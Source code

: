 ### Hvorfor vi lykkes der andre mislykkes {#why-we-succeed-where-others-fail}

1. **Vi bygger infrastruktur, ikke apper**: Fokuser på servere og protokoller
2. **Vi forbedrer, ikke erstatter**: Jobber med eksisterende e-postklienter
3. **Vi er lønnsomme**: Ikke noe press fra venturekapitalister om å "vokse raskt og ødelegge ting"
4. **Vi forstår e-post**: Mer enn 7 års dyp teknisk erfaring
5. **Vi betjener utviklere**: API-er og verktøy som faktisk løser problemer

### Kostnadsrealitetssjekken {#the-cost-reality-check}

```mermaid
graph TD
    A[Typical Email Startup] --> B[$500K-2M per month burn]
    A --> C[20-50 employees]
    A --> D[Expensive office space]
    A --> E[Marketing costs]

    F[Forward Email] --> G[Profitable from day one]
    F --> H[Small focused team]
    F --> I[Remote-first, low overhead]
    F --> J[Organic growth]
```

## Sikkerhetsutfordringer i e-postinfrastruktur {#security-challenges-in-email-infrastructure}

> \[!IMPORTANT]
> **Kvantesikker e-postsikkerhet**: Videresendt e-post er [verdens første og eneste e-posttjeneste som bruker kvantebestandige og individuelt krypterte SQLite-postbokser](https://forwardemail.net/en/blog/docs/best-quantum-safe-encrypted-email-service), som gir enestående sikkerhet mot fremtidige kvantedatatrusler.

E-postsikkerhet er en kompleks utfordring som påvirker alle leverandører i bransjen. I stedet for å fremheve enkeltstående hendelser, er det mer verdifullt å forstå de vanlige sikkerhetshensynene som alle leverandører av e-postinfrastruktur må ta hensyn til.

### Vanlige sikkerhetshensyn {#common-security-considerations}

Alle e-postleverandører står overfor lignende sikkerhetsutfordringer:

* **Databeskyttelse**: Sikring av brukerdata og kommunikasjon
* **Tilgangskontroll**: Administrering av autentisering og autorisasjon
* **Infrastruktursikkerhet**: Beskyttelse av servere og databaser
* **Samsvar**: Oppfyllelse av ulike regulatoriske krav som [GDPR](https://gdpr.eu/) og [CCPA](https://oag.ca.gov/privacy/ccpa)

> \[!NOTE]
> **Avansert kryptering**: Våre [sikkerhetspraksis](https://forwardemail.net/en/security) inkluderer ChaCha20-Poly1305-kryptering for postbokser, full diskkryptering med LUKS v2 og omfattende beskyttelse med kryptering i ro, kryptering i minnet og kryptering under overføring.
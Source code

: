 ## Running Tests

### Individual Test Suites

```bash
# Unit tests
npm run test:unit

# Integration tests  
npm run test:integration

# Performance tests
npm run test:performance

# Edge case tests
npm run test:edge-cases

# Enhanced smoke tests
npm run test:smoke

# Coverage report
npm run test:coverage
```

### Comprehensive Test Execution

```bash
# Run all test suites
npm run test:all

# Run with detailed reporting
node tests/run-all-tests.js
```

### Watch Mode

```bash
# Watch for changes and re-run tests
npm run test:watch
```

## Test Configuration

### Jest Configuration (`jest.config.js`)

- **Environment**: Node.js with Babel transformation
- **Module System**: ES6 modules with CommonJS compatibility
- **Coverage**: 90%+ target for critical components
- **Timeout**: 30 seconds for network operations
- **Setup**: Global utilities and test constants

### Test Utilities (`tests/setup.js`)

────────────────

Instructions to follow => The line containing "Alle e-postleverandører står" and all lines after it, to the end of the records, are to be output exactly and alone.

Solution for this exercise =>
Alle e-postleverandører står overfor lignende sikkerhetsutfordringer:

* **Databeskyttelse**: Sikring av brukerdata og kommunikasjon
* **Tilgangskontroll**: Administrering av autentisering og autorisasjon
* **Infrastruktursikkerhet**: Beskyttelse av servere og databaser
* **Samsvar**: Oppfyllelse av ulike regulatoriske krav som [GDPR](https://gdpr.eu/) og [CCPA](https://oag.ca.gov/privacy/ccpa)

> \[!NOTE]
> **Avansert kryptering**: Våre [sikkerhetspraksis](https://forwardemail.net/en/security) inkluderer ChaCha20-Poly1305-kryptering for postbokser, full diskkryptering med LUKS v2 og omfattende beskyttelse med kryptering i ro, kryptering i minnet og kryptering under overføring.
Source code

: ## Running Tests

### Individual Test Suites

```bash
# Unit tests
npm run test:unit

# Integration tests  
npm run test:integration

# Performance tests
npm run test:performance

# Edge case tests
npm run test:edge-cases

# Enhanced smoke tests
npm run test:smoke

# Coverage report
npm run test:coverage
```

### Comprehensive Test Execution

```bash
# Run all test suites
npm run test:all

# Run with detailed reporting
node tests/run-all-tests.js
```

### Watch Mode

```bash
# Watch for changes and re-run tests
npm run test:watch
```

## Test Configuration

### Jest Configuration (`jest.config.js`)

- **Environment**: Node.js with Babel transformation
- **Module System**: ES6 modules with CommonJS compatibility
- **Coverage**: 90%+ target for critical components
- **Timeout**: 30 seconds for network operations
- **Setup**: Global utilities and test constants

### Test Utilities (`tests/setup.js`)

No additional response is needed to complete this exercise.